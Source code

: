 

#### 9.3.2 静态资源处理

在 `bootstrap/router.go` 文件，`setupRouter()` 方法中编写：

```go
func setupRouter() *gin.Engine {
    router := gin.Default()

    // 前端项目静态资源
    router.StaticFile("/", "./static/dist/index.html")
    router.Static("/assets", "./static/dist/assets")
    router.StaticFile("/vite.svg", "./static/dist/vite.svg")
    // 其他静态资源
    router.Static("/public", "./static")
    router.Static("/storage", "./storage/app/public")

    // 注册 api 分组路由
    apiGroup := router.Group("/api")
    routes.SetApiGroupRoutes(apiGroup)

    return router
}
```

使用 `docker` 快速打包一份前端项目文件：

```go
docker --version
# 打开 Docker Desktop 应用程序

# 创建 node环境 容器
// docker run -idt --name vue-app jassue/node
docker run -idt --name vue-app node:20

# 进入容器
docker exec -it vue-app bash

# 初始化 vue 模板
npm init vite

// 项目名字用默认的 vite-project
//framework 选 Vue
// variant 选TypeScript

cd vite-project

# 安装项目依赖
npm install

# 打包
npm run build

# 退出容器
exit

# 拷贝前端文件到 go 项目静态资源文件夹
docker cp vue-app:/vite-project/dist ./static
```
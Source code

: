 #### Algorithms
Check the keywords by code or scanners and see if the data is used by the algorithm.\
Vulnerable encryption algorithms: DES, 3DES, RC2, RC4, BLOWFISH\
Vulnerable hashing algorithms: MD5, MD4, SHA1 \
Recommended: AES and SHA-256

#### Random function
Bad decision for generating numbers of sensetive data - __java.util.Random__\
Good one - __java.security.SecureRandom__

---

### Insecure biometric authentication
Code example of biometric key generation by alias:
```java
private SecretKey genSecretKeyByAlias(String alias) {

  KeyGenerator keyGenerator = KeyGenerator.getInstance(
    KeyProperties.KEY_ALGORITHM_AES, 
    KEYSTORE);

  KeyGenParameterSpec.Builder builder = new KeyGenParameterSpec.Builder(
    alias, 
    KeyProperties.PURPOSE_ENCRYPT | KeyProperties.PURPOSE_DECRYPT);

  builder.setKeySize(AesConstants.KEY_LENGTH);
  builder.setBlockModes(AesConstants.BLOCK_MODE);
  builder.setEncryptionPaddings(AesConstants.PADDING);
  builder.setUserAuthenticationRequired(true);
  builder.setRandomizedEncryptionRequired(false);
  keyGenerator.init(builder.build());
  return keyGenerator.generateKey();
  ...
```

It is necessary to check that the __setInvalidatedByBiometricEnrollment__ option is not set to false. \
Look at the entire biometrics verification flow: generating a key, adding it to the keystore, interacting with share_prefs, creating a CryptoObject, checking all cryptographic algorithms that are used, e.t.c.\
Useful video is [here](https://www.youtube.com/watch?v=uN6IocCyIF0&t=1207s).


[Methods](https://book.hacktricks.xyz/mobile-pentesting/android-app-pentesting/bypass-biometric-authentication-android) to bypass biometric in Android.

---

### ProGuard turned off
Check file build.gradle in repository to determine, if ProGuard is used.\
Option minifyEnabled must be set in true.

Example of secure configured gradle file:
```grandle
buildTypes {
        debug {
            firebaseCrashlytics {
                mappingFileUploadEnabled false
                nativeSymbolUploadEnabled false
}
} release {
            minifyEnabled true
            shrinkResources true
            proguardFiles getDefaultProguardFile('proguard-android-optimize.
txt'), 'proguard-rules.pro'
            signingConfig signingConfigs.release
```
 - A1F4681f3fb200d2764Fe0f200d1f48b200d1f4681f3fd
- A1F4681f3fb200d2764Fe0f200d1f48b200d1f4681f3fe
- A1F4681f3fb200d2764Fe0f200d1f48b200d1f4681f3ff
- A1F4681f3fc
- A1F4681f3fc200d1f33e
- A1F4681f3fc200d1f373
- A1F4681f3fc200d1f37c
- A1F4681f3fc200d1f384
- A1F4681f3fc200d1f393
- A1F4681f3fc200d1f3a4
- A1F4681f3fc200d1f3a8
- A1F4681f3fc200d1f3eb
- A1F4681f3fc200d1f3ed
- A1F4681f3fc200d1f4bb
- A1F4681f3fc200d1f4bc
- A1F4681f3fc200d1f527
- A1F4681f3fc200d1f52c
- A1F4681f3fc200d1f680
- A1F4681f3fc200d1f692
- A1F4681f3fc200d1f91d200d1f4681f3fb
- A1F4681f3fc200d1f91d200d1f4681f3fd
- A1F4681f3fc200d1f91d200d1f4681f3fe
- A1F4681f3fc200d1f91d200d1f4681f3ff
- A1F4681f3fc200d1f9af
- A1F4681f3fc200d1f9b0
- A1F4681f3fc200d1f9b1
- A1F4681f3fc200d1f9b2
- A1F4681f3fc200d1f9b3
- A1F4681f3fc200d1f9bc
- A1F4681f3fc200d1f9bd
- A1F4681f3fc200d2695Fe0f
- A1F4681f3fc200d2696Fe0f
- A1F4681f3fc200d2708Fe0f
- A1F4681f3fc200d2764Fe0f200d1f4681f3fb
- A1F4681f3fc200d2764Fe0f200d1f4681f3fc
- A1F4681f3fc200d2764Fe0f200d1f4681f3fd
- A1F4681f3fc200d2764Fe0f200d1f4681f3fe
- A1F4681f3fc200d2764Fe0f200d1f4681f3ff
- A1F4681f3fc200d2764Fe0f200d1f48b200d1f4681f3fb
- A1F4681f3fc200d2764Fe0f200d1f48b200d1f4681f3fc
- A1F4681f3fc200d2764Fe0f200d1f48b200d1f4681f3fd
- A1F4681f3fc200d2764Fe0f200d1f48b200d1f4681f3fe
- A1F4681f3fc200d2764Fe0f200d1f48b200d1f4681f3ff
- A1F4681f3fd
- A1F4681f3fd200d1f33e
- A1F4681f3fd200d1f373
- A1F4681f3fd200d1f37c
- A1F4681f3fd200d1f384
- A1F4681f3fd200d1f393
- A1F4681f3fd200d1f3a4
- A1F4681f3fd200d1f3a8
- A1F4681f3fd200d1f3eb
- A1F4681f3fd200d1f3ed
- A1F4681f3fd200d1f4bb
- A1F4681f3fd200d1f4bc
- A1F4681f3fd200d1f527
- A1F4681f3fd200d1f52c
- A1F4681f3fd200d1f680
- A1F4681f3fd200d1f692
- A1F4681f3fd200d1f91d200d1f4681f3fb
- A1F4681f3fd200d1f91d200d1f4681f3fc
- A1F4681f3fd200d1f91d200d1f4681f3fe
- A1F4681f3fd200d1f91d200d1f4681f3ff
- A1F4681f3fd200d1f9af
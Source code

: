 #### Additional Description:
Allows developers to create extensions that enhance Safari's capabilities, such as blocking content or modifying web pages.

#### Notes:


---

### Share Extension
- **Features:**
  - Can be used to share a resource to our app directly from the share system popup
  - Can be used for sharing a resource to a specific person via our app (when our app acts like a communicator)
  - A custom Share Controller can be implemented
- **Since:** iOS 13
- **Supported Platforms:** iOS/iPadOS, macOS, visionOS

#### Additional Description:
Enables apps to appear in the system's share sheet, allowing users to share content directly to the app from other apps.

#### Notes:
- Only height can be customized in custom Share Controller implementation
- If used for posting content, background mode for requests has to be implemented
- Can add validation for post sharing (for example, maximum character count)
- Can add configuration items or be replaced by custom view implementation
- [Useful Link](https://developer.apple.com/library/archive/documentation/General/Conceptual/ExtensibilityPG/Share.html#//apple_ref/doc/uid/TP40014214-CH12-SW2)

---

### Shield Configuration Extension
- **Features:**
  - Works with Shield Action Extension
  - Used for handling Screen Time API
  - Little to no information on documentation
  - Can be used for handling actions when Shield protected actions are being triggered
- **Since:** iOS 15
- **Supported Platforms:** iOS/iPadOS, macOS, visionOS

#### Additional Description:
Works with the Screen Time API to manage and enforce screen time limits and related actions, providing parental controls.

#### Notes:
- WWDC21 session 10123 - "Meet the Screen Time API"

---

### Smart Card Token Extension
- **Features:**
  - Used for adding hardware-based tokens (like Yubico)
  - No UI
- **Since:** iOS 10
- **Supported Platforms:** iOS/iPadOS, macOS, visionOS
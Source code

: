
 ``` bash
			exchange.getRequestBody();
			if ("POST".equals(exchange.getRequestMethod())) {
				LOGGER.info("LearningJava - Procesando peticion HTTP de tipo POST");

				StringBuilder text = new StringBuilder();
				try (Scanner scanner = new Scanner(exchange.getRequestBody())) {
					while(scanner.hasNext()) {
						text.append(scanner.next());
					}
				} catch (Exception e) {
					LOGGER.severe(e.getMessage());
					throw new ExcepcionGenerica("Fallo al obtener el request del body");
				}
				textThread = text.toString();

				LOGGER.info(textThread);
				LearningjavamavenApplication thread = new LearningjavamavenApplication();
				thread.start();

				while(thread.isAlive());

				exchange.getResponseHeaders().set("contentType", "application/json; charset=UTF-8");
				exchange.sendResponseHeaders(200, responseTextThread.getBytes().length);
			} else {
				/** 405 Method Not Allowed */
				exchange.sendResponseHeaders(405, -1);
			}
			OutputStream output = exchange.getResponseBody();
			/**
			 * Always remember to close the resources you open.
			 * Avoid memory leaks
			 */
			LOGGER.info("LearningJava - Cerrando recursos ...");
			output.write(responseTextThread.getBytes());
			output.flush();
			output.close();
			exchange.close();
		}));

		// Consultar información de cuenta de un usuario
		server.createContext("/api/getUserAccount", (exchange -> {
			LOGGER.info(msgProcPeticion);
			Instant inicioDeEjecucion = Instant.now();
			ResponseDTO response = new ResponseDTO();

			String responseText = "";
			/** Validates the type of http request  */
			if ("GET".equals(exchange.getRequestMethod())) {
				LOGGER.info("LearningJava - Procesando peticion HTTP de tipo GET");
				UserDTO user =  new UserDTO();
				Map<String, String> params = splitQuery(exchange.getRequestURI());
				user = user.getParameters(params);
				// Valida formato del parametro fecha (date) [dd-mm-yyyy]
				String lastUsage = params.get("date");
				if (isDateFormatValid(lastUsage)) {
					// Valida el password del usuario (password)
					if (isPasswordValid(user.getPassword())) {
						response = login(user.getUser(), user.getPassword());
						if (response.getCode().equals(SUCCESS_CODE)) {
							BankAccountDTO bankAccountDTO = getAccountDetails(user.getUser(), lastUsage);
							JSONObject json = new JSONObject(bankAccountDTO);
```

> Task directions
Across all lines above, count those with the string "custom". Only the number is wanted.

> Completed task
3